More Flesch-Kincaid grade-level nonsense

« previous post | next post »

Matt Viser, "For presidential hopefuls, simpler language resonates" (" Trump tops GOP field while talking to voters at fourth-grade level"), Boston Globe 10.20/2015:

When Donald Trump announced his presidential campaign, he decried the lack of intelligence of elected officials in characteristically blunt terms.

“How stupid are our leaders?” he said. “How stupid are they?”

But with his own choice of words and his short, simple sentences, Trump’s speech could have been comprehended by a fourth-grader. Yes, a fourth-grader.

The Globe reviewed the language used by 19 presidential candidates, Democrats and Republicans, in speeches announcing their campaigns for the 2016 presidential election. The review, using a common algorithm called the Flesch-Kincaid readability test that crunches word choice and sentence structure and spits out grade-level rankings, produced some striking results.

The Republican candidates — like Trump — who are speaking at a level easily understood by people at the lower end of the education spectrum are outperforming their highfalutin opponents in the polls.

How stupid are our journalists?

Over and over again, they dress up plausible insights, like "Simpler language succeeds in politics", with credulous references to an outdated and simple-minded metric that pretends to predict reading level based only on average word and sentence length.

For some details, see "Another dumb Flesch-Kincaid exercise", 10/26/2014, which observes that this passage scores at the 3.9 grade level:

Uva haq jvrqre syvrtra Csrvyr;
Nzbef yrvpugr Csrvyr syvrtra
Iba qrz fpuynaxra tbyqra Obtra,
Zäqpura, frvq vue avpug trgebssra?
Rf vfg Tyüpx! Rf vfg ahe Tyüpx.

Jnehz syvrtg re fb va Rvyr?
Wrar qbeg jvyy re orfvrtra;
Fpuba vfg re ibeorv trsybtra;
Fbetybf oyrvog qre Ohfra bssra;
Trorg npug!
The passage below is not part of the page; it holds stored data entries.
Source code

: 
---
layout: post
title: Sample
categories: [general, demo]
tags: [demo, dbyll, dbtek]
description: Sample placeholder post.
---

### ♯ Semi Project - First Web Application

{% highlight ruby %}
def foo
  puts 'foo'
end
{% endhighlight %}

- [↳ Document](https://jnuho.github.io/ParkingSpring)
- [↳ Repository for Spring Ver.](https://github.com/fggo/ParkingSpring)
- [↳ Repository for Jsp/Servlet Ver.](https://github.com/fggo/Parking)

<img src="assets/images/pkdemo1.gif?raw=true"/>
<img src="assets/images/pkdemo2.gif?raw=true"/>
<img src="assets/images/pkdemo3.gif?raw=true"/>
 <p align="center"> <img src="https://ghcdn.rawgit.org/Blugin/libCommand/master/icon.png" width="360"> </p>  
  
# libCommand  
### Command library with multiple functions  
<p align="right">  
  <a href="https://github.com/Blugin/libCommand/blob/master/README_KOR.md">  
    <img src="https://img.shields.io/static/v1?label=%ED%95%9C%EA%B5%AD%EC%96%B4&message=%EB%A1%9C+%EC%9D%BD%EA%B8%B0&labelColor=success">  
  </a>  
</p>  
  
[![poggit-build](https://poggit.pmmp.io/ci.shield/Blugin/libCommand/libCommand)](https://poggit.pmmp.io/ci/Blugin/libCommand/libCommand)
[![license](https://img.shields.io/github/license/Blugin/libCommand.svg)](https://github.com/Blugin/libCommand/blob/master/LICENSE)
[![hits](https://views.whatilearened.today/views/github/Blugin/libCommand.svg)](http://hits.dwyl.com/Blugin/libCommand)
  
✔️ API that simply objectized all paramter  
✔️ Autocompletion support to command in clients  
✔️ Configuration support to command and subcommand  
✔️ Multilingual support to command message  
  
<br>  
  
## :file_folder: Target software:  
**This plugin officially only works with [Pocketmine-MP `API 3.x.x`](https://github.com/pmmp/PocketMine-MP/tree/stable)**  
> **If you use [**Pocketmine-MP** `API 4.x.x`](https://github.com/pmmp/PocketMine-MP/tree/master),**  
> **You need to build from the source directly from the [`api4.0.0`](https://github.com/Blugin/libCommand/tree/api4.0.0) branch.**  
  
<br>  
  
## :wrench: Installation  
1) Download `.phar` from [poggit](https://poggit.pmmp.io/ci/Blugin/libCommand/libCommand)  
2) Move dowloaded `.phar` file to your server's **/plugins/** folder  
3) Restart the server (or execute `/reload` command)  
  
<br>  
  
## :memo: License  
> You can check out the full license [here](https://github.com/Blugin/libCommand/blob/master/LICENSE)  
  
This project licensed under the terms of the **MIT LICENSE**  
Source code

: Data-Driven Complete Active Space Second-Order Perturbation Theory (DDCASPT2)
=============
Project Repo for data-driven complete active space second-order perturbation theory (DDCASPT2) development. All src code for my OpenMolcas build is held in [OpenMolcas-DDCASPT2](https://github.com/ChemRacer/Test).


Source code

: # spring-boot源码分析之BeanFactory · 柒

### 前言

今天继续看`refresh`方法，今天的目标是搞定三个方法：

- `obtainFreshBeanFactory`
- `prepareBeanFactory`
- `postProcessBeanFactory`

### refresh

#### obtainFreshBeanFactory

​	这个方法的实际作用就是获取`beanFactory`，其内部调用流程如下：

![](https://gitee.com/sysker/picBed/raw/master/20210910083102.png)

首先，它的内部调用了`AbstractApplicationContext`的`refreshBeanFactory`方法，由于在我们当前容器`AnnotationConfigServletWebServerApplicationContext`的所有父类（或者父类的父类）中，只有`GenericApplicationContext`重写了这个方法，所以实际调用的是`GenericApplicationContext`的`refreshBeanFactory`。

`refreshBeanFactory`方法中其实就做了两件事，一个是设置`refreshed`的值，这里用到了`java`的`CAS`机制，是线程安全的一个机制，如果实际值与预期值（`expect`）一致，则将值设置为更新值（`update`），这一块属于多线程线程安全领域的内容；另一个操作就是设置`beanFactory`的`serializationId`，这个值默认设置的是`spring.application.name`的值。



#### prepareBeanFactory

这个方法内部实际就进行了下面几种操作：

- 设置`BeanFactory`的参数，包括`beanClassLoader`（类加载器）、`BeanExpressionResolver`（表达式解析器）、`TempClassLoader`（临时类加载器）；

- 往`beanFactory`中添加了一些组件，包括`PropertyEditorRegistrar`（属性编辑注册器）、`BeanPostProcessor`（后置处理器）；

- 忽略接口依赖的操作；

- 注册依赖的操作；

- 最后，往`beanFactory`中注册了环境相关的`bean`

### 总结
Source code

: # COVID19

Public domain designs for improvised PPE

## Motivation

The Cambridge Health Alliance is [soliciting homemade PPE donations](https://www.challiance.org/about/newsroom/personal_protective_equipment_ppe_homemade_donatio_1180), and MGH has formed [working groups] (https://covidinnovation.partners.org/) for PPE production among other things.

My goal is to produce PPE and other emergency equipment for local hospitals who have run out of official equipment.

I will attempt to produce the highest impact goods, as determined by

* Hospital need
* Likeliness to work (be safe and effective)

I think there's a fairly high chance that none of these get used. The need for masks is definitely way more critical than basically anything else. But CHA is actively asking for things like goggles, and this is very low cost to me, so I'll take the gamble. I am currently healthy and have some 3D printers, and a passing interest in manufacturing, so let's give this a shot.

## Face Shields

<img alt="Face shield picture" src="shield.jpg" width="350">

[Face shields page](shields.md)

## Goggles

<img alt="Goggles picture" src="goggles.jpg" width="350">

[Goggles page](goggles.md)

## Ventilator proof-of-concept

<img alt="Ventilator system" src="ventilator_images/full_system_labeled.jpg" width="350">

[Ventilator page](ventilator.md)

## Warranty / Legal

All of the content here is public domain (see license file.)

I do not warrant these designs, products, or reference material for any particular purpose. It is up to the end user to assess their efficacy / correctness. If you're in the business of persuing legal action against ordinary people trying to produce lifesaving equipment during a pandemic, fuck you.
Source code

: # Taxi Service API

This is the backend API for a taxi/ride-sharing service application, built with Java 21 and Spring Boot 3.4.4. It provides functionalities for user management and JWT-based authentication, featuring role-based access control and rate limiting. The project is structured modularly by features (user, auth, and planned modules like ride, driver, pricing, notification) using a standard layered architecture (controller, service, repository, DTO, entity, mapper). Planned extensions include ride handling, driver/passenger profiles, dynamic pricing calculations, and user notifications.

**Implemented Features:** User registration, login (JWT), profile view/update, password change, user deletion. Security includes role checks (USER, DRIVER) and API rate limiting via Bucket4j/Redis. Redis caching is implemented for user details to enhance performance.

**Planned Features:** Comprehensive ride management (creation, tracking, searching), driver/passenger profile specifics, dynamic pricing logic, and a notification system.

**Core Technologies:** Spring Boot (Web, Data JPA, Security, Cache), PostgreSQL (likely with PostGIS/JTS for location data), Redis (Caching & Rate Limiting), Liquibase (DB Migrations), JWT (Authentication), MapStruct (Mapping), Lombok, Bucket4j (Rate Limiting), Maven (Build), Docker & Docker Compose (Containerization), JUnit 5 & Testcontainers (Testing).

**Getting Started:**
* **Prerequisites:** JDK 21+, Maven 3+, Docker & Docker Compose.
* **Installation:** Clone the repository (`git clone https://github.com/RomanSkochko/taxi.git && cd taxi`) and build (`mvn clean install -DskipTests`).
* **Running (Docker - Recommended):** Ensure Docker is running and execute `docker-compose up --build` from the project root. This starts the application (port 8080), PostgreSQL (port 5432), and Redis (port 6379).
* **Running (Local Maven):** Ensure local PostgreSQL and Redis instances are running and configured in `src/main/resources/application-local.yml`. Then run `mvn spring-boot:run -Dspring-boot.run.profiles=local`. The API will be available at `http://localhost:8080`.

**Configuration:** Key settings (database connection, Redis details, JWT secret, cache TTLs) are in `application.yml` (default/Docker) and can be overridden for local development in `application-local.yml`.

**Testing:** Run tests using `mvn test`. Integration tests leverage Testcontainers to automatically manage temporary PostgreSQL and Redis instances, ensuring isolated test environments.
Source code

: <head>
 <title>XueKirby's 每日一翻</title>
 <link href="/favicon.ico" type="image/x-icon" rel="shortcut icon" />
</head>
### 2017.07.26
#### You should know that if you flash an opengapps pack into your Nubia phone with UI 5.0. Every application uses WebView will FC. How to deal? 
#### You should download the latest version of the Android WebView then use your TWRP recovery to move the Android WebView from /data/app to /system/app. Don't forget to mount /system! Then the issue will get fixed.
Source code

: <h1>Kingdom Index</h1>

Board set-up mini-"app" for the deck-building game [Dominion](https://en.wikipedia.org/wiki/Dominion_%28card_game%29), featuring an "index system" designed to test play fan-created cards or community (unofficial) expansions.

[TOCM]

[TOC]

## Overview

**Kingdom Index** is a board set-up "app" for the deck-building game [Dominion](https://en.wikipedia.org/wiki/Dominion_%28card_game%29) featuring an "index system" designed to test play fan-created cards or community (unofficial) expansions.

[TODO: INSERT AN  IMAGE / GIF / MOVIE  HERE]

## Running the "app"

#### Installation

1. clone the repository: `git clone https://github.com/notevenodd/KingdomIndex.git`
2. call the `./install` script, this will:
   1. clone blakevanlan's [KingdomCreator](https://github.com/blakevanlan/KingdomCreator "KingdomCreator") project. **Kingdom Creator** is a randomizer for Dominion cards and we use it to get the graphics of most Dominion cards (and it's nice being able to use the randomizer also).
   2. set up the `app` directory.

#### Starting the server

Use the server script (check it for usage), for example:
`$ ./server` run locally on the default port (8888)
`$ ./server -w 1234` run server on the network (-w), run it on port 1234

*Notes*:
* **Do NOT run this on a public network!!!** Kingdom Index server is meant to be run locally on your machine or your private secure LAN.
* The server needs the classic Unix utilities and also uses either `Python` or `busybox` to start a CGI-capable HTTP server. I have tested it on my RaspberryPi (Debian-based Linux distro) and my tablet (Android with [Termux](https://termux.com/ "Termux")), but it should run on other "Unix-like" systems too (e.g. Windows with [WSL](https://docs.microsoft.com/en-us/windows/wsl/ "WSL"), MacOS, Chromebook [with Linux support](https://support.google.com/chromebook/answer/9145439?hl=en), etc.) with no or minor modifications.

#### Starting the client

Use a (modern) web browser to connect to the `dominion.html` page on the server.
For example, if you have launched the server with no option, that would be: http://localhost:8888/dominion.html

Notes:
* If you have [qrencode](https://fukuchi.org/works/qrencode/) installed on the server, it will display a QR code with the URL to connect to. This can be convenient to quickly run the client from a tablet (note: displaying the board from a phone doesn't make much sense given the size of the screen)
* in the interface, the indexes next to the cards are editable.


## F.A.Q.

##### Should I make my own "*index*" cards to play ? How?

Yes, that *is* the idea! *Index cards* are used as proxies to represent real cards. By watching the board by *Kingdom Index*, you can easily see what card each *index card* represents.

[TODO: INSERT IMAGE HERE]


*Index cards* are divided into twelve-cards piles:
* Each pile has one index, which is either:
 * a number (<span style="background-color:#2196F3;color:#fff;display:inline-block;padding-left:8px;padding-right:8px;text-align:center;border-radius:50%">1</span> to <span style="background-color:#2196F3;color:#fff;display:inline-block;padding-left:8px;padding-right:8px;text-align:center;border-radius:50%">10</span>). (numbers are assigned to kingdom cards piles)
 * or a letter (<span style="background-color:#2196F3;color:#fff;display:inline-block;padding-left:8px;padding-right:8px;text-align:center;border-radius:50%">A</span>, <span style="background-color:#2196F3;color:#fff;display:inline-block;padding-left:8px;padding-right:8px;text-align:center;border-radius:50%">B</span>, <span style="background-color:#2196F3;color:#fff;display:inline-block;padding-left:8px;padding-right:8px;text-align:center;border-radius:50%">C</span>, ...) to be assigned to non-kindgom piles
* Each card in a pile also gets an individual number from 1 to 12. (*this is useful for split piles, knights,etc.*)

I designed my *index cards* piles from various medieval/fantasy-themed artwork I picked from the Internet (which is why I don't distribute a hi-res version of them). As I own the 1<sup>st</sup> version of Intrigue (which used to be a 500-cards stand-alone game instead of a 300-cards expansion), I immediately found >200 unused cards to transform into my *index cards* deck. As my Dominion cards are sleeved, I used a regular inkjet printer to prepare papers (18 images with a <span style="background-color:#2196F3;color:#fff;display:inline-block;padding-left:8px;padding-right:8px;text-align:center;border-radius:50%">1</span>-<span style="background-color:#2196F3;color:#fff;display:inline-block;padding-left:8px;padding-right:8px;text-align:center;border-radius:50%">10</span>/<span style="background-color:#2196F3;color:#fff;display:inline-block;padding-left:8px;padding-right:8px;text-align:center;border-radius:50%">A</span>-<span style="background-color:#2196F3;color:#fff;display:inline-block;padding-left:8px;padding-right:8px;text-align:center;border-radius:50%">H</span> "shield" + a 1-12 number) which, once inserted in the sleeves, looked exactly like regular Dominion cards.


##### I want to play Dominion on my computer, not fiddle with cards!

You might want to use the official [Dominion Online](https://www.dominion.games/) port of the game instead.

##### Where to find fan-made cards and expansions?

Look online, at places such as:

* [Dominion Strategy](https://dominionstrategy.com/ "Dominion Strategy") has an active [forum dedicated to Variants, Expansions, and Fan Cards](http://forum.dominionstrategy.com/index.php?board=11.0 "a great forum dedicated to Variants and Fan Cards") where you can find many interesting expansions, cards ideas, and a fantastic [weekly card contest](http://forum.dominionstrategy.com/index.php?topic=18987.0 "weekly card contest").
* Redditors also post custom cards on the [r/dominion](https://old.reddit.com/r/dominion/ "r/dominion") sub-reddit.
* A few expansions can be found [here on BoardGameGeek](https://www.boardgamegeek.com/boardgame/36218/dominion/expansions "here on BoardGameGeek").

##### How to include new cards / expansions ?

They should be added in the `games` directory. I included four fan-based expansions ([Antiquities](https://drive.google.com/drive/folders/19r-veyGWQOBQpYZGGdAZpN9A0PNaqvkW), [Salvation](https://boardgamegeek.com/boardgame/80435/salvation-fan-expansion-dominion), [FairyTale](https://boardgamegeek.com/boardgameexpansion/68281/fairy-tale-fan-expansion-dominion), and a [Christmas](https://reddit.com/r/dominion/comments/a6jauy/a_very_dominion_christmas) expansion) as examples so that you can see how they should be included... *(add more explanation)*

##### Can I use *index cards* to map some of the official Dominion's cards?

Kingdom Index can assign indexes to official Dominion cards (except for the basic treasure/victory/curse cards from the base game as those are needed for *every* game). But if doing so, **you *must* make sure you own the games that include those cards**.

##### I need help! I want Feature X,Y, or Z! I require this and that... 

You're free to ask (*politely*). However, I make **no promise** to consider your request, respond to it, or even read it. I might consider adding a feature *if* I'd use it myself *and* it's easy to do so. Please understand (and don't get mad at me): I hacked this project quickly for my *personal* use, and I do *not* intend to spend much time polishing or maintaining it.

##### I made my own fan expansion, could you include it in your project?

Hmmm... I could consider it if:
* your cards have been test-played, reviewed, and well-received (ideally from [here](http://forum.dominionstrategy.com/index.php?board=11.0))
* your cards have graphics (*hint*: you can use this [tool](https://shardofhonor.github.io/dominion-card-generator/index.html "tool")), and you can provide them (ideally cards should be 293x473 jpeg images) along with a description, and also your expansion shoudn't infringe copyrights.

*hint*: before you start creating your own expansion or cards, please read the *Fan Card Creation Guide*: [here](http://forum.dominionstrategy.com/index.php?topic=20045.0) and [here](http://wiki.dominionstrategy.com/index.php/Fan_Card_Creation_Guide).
Re xbzzg mheüpx!

And this most recent application (to the "speeches announcing [the candidates'] campaigns for the 2016 presidential election") is especially dumb, because some of these speeches were written texts, while others are transcripts of presentations ad libbed on the spot. Spoken language is generally less formal than written language, and will tend to have shorter words. Sentence length — in either case — depends a lot on punctuation choices. And in transcripts of extemporized remarks, the punctuation choices are not even those of the author of the remarks.

Here are three differently-punctuated paragraphs from Trump's announcement, brought up from the comments:

It’s coming from more than Mexico. It’s coming from all over South and Latin America. And it’s coming probably — probably — from the Middle East. But we don’t know. Because we have no protection and we have no competence, we don’t know what’s happening. And it’s got to stop and it’s got to stop fast. [Grade level 4.4]

It’s coming from more than Mexico, it’s coming from all over South and Latin America, and it’s coming probably — probably — from the Middle East. But we don’t know, because we have no protection and we have no competence, we don’t know what’s happening. And it’s got to stop and it’s got to stop fast. [Grade level 8.5]

It’s coming from more than Mexico, it’s coming from all over South and Latin America, and it’s coming probably — probably — from the Middle East; but we don’t know, because we have no protection and we have no competence, we don’t know what’s happening. And it’s got to stop and it’s got to stop fast. [Grade level 12.5]

It's uncharitable and unfair of me to imply that the author of the Globe piece might be "stupid". But at some point, journalists should look behind the label to see what a metric like "the Flesch-Kincaid score" really is, and ask themselves whether invoking it is adding anything to their analysis except for a false facade of scientism.

 

 

 



18 Comments

  1. Dr G Cox said,

    October 23, 2015 @ 7:27 am

    Wisdom can be stated in simple words.
    Meaningless concatenations of incoherent arguments can be wrapped in exotic vocabulary.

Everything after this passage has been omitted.